Interactive Investor

Top 10 most-popular investment trusts: February 2022

1st March 2022 13:52

Kyle Caldwell from interactive investor

There’s a new entry to our top 10 table - JPMorgan Russian Securities.

There was a new addition to our top 10 most-popular investment trust table in February and one that goes down as being an opportunistic trade: JPMorgan Russian Securities (LSE:JRS).
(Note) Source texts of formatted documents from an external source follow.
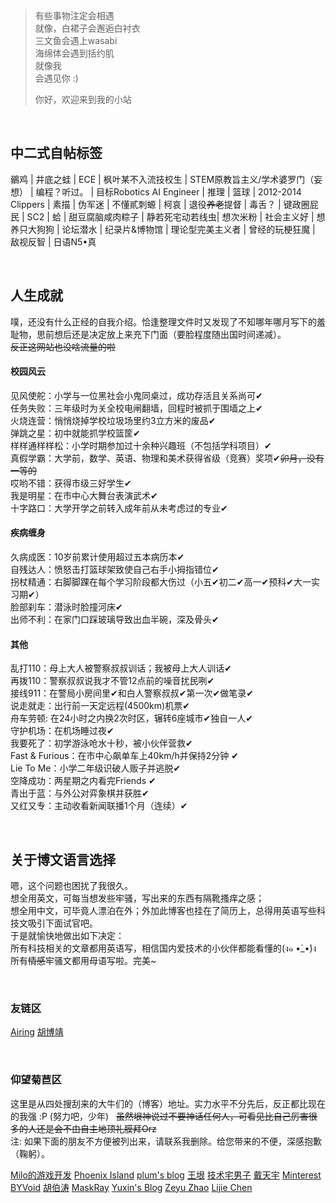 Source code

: > 有些事物注定会相遇  
> 就像，白裙子会邂逅白衬衣  
> 三文鱼会遇上wasabi  
> 海绵体会遇到括约肌  
> 就像我  
> 会遇见你 :)
>
> 你好，欢迎来到我的小站

<br>

## 中二式自帖标签
鶸鸡 | 井底之蛙 | ECE | 枫叶某不入流技校生 | STEM原教旨主义/学术婆罗门（妄想） | 编程？听过。 |
目标Robotics AI Engineer | 推理 | 篮球 | 2012-2014 Clippers | 素描 | 伪军迷 | 不懂貳刺螈 |
柯哀 | 退役~~养老~~提督 | 毒舌？ | 键政圈屁民 | SC2 | 蛤 | 甜豆腐脑咸肉粽子 |
静若死宅动若线虫| 想次米粉 | 社会主义好 | 想养只大狗狗 | 论坛潜水 | 纪录片&博物馆 | 理论型完美主义者 |
曾经的玩梗狂魔 | 敌视反智 | 日语N5•真

<br>

## 人生成就
噗，还没有什么正经的自我介绍。恰逢整理文件时又发现了不知哪年哪月写下的羞耻物，思前想后还是决定放上来充下门面（要脸程度随出国时间递减）。  
~~反正这网站也没啥流量的啦~~

#### 校园风云
见风使舵：小学与一位黑社会小鬼同桌过，成功存活且关系尚可✔  
任务失败：三年级时为关全校电闸翻墙，回程时被抓于围墙之上✔  
火烧连营：悄悄烧掉学校垃圾场里约3立方米的废品✔  
弹跳之星：初中就能抓学校篮筐✔  
样样通样样松：小学时期参加过十余种兴趣班（不包括学科项目）✔  
真假学霸：大学前，数学、英语、物理和美术获得省级（竞赛）奖项✔~~卯月，没有一等的~~  
哎哟不错：获得市级三好学生✔  
我是明星：在市中心大舞台表演武术✔  
十字路口：大学开学之前转入成年前从未考虑过的专业✔

#### 疾病缠身
久病成医：10岁前累计使用超过五本病历本✔  
自残达人：愤怒击打篮球架致使自己右手小拇指错位✔  
拐杖精通：右脚脚踝在每个学习阶段都大伤过（小五✔初二✔高一✔预科✔大一实习期✔）  
脸部刹车：潜泳时脸撞河床✔  
出师不利：在家门口踩玻璃导致出血半碗，深及骨头✔

#### 其他
乱打110：母上大人被警察叔叔训话；我被母上大人训话✔  
再拨110：警察叔叔说我才不管12点前的噪音扰民咧✔  
接线911：在警局小房间里✔和白人警察叔叔✔第一次✔做笔录✔  
说走就走：出行前一天定远程(4500km)机票✔  
舟车劳顿: 在24小时之内换2次时区，辗转6座城市✔独自一人✔  
守护机场：在机场睡过夜✔  
我要死了：初学游泳呛水十秒，被小伙伴营救✔  
Fast & Furious：在市中心飙单车上40km/h并保持2分钟 ✔  
Lie To Me：小学二年级识破人贩子并逃脱✔  
空降成功：两星期之内看完Friends ✔  
青出于蓝：与外公对弈象棋并获胜✔  
又红又专：主动收看新闻联播1个月（连续）✔

<br>

## 关于博文语言选择
嗯，这个问题也困扰了我很久。  
想全用英文，可每当想发些牢骚，写出来的东西有隔靴搔痒之感；  
想全用中文，可毕竟人漂泊在外；外加此博客也挂在了简历上，总得用英语写些科技文吸引下面试官吧。  
于是就愉快地做出如下决定：  
所有科技相关的文章都用英语写，相信国内爱技术的小伙伴都能看懂的(ง๑ •̀_•́)ง  
所有<strike>情感</strike>牢骚文都用母语写啦。完美~

<br>

### 友链区

[Airing][4] [胡博靖][6]

<br>

### 仰望菊苣区
这里是从四处搜刮来的大牛们的（博客）地址。实力水平不分先后，反正都比现在的我强 :P (努力吧，少年)  
~~虽然垠神说过不要神话任何人，可看见比自己厉害很多的人还是会不由自主地顶礼膜拜Orz~~  
注: 如果下面的朋友不方便被列出来，请联系我删除。给您带来的不便，深感抱歉（鞠躬）。

[Milo的游戏开发][1] [Phoenix Island][2] [plum's blog][3] [王垠][5]
[技术宅男子][7] [戴天宇][8] [Minterest][9] [BYVoid][10]
[胡伯涛][11] [MaskRay][12] [Yuxin's Blog][13] [Zeyu Zhao][14]
[Lijie Chen][15]

[1]: http://www.cnblogs.com/miloyip/
[2]: https://blog.phoenixlzx.com/
[3]: https://plumz.me/
[4]: http://me.ursb.me/
[5]: http://www.yinwang.org/
[6]: http://hubojing.me/
[7]: https://itruke.com/
[8]: http://dtysky.moe/
[9]: http://www.minterest.com/
[10]: https://www.byvoid.com/
[11]: http://botao.hu/
[12]: http://maskray.me/
[13]: http://ppwwyyxx.com/
[14]: http://zzeyu.com/en/
[15]: https://sites.google.com/site/wjmzbmr/home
The Russian-focused portfolio entered the table in seventh place, having sold off heavily following Russia’s major military assault on Ukraine. Ahead of today’s market open, the trust’s share price had slumped 38% since the market open on 24 February – the day of Russia’s invasion.

The trust had nearly half its assets in three companies at the end January. Its top holding, Gazprom (LSE:OGZD), accounted for 20.5%. Its second and third biggest weightings, both at 13.1%, are PJSC Lukoil (LSE:LKOD) and Sberbank of Russia (LSE:SBER). At the end of January, it had £314 million in assets.
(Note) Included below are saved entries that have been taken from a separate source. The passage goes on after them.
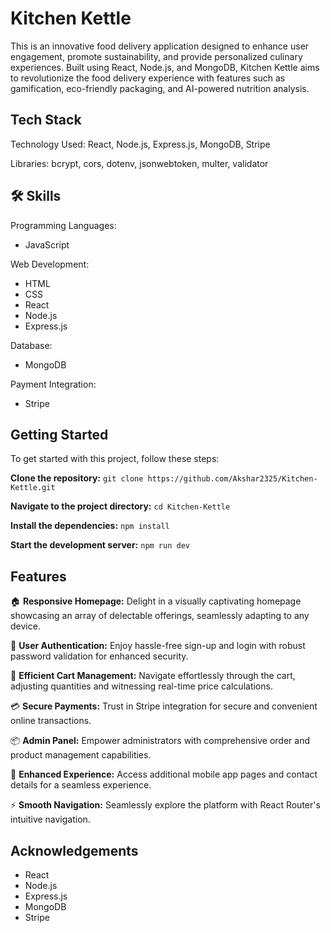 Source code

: 
# Kitchen Kettle

This is an innovative food delivery application designed to enhance user engagement, promote sustainability, and provide personalized culinary experiences. Built using React, Node.js, and MongoDB, Kitchen Kettle aims to revolutionize the food delivery experience with features such as gamification, eco-friendly packaging, and AI-powered nutrition analysis.


## Tech Stack

Technology Used: React, Node.js, Express.js, MongoDB, Stripe

Libraries: bcrypt, cors, dotenv, jsonwebtoken, multer, validator
## 🛠 Skills

Programming Languages:
- JavaScript

Web Development:
- HTML
- CSS
- React
- Node.js
- Express.js

Database:
- MongoDB

Payment Integration:
- Stripe


## Getting Started

To get started with this project, follow these steps:

**Clone the repository:**
`git clone https://github.com/Akshar2325/Kitchen-Kettle.git`

**Navigate to the project directory:**
`cd Kitchen-Kettle`

**Install the dependencies:**
`npm install`

**Start the development server:**
`npm run dev`
## Features

🏠 **Responsive Homepage:** Delight in a visually captivating homepage showcasing an array of delectable offerings, seamlessly adapting to any device.

🔐 **User Authentication:** Enjoy hassle-free sign-up and login with robust password validation for enhanced security.

🛒 **Efficient Cart Management:** Navigate effortlessly through the cart, adjusting quantities and witnessing real-time price calculations.

💳 **Secure Payments:** Trust in Stripe integration for secure and convenient online transactions.

📦 **Admin Panel:** Empower administrators with comprehensive order and product management capabilities.

📱 **Enhanced Experience:** Access additional mobile app pages and contact details for a seamless experience.

⚡️ **Smooth Navigation:** Seamlessly explore the platform with React Router's intuitive navigation.
## Acknowledgements

- React
- Node.js
- Express.js
- MongoDB
- Stripe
At the end of last week, JPMorgan Russian Securities released a statement that said it is “working to interpret the impact of the new sanctions on the company and its portfolio. Further announcements will be made if required.”

It added: The company's manager continues to monitor the situation in the region closely. The company remains invested and continues to operate within its stated objective and investment policies. The board is being kept fully abreast of developments.”
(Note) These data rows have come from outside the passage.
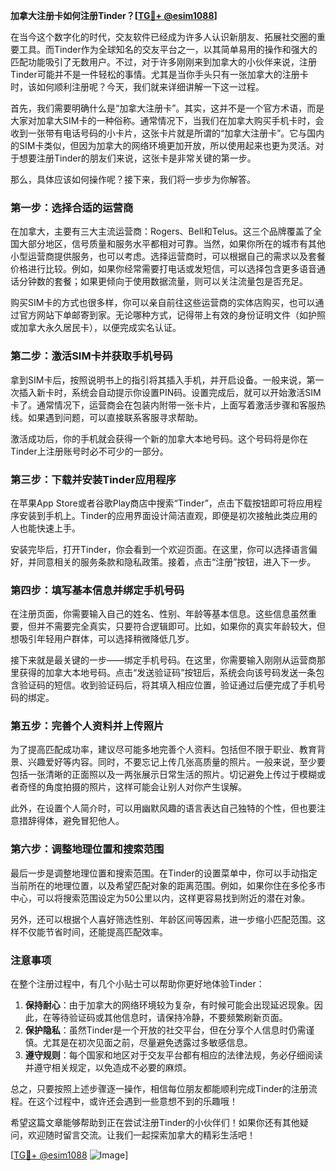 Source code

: **加拿大注册卡如何注册Tinder？[[TG💪+ @esim1088](https://t.me/s/esim1088)]**

在当今这个数字化的时代，交友软件已经成为许多人认识新朋友、拓展社交圈的重要工具。而Tinder作为全球知名的交友平台之一，以其简单易用的操作和强大的匹配功能吸引了无数用户。不过，对于许多刚刚来到加拿大的小伙伴来说，注册Tinder可能并不是一件轻松的事情。尤其是当你手头只有一张加拿大的注册卡时，该如何顺利注册呢？今天，我们就来详细讲解一下这一过程。

首先，我们需要明确什么是“加拿大注册卡”。其实，这并不是一个官方术语，而是大家对加拿大SIM卡的一种俗称。通常情况下，当我们在加拿大购买手机卡时，会收到一张带有电话号码的小卡片，这张卡片就是所谓的“加拿大注册卡”。它与国内的SIM卡类似，但因为加拿大的网络环境更加开放，所以使用起来也更为灵活。对于想要注册Tinder的朋友们来说，这张卡是非常关键的第一步。

那么，具体应该如何操作呢？接下来，我们将一步步为你解答。

### 第一步：选择合适的运营商

在加拿大，主要有三大主流运营商：Rogers、Bell和Telus。这三个品牌覆盖了全国大部分地区，信号质量和服务水平都相对可靠。当然，如果你所在的城市有其他小型运营商提供服务，也可以考虑。选择运营商时，可以根据自己的需求以及套餐价格进行比较。例如，如果你经常需要打电话或发短信，可以选择包含更多语音通话分钟数的套餐；如果更倾向于使用数据流量，则可以关注流量包是否充足。

购买SIM卡的方式也很多样，你可以亲自前往这些运营商的实体店购买，也可以通过官方网站下单邮寄到家。无论哪种方式，记得带上有效的身份证明文件（如护照或加拿大永久居民卡），以便完成实名认证。

### 第二步：激活SIM卡并获取手机号码

拿到SIM卡后，按照说明书上的指引将其插入手机，并开启设备。一般来说，第一次插入新卡时，系统会自动提示你设置PIN码。设置完成后，就可以开始激活SIM卡了。通常情况下，运营商会在包装内附带一张卡片，上面写着激活步骤和客服热线。如果遇到问题，可以直接联系客服寻求帮助。

激活成功后，你的手机就会获得一个新的加拿大本地号码。这个号码将是你在Tinder上注册账号时必不可少的一部分。

### 第三步：下载并安装Tinder应用程序

在苹果App Store或者谷歌Play商店中搜索“Tinder”，点击下载按钮即可将应用程序安装到手机上。Tinder的应用界面设计简洁直观，即便是初次接触此类应用的人也能快速上手。

安装完毕后，打开Tinder，你会看到一个欢迎页面。在这里，你可以选择语言偏好，并同意相关的服务条款和隐私政策。接着，点击“注册”按钮，进入下一步。

### 第四步：填写基本信息并绑定手机号码

在注册页面，你需要输入自己的姓名、性别、年龄等基本信息。这些信息虽然重要，但并不需要完全真实，只要符合逻辑即可。比如，如果你的真实年龄较大，但想吸引年轻用户群体，可以选择稍微降低几岁。

接下来就是最关键的一步——绑定手机号码。在这里，你需要输入刚刚从运营商那里获得的加拿大本地号码。点击“发送验证码”按钮后，系统会向该号码发送一条包含验证码的短信。收到验证码后，将其填入相应位置，验证通过后便完成了手机号码的绑定。

### 第五步：完善个人资料并上传照片

为了提高匹配成功率，建议尽可能多地完善个人资料。包括但不限于职业、教育背景、兴趣爱好等内容。同时，不要忘记上传几张高质量的照片。一般来说，至少要包括一张清晰的正面照以及一两张展示日常生活的照片。切记避免上传过于模糊或者奇怪的角度拍摄的照片，这样可能会让别人对你产生误解。

此外，在设置个人简介时，可以用幽默风趣的语言表达自己独特的个性，但也要注意措辞得体，避免冒犯他人。

### 第六步：调整地理位置和搜索范围

最后一步是调整地理位置和搜索范围。在Tinder的设置菜单中，你可以手动指定当前所在的地理位置，以及希望匹配对象的距离范围。例如，如果你住在多伦多市中心，可以将搜索范围设定为50公里以内，这样更容易找到附近的潜在对象。

另外，还可以根据个人喜好筛选性别、年龄区间等因素，进一步缩小匹配范围。这样不仅能节省时间，还能提高匹配效率。

### 注意事项

在整个注册过程中，有几个小贴士可以帮助你更好地体验Tinder：

1. **保持耐心**：由于加拿大的网络环境较为复杂，有时候可能会出现延迟现象。因此，在等待验证码或其他信息时，请保持冷静，不要频繁刷新页面。
2. **保护隐私**：虽然Tinder是一个开放的社交平台，但在分享个人信息时仍需谨慎。尤其是在初次见面之前，尽量避免透露过多敏感信息。
3. **遵守规则**：每个国家和地区对于交友平台都有相应的法律法规，务必仔细阅读并遵守相关规定，以免造成不必要的麻烦。

总之，只要按照上述步骤逐一操作，相信每位朋友都能顺利完成Tinder的注册流程。在这个过程中，或许还会遇到一些意想不到的乐趣哦！

希望这篇文章能够帮助到正在尝试注册Tinder的小伙伴们！如果你还有其他疑问，欢迎随时留言交流。让我们一起探索加拿大的精彩生活吧！

[[TG💪+ @esim1088](https://t.me/s/esim1088) ![Image](https://i.postimg.cc/4NQfJmqS/Snipaste-2025-05-13-00-14-12.png)]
Following Russia’s invasion there is likely to be greater interest in its annual general meeting (AGM), which is scheduled for Friday 4 March.

Beyond JPMorgan Russian Securities, there are 20 other investment trusts that have exposure to Russia. The data, which was published by investment trust analyst Winterflood, shows that 12 trusts have a weighting that is less than 1.5%. 

Two open-ended funds have so far put suspensions in place, and others are likely to follow suit. Investment trusts do not suffer the same problem.

Eight of the remaining nine trusts in our top 10 table saw their positions change. The exception was Scottish Mortgage (LSE:SMT), which once again claimed the top spot.

The trust, which is down 21.8% since the start of 2022, backs disruptive companies that have a technological edge over competitors. It has a sizeable position, just under 20% of its assets, in unlisted companies and many are at an early stage of development. Therefore, when there’s a heavy sell-off in tech companies, which has been playing out of late, Scottish Mortgage is negatively impacted.

The biggest mover was Polar Capital Technology (LSE:PCT), climbing from 10th to second place. The trust, managed by Ben Rogoff, invests in multi-decade technology themes.

In a recent update to investors, Rogoff explained why he is upbeat about the long-term prospects for technology shares. He said: “What continues to underpin our confidence are technology fundamentals and secular drivers that appear firmly intact. The fourth-quarter earnings season is under way, and based on results so far, five of our eight core themes are looking robust.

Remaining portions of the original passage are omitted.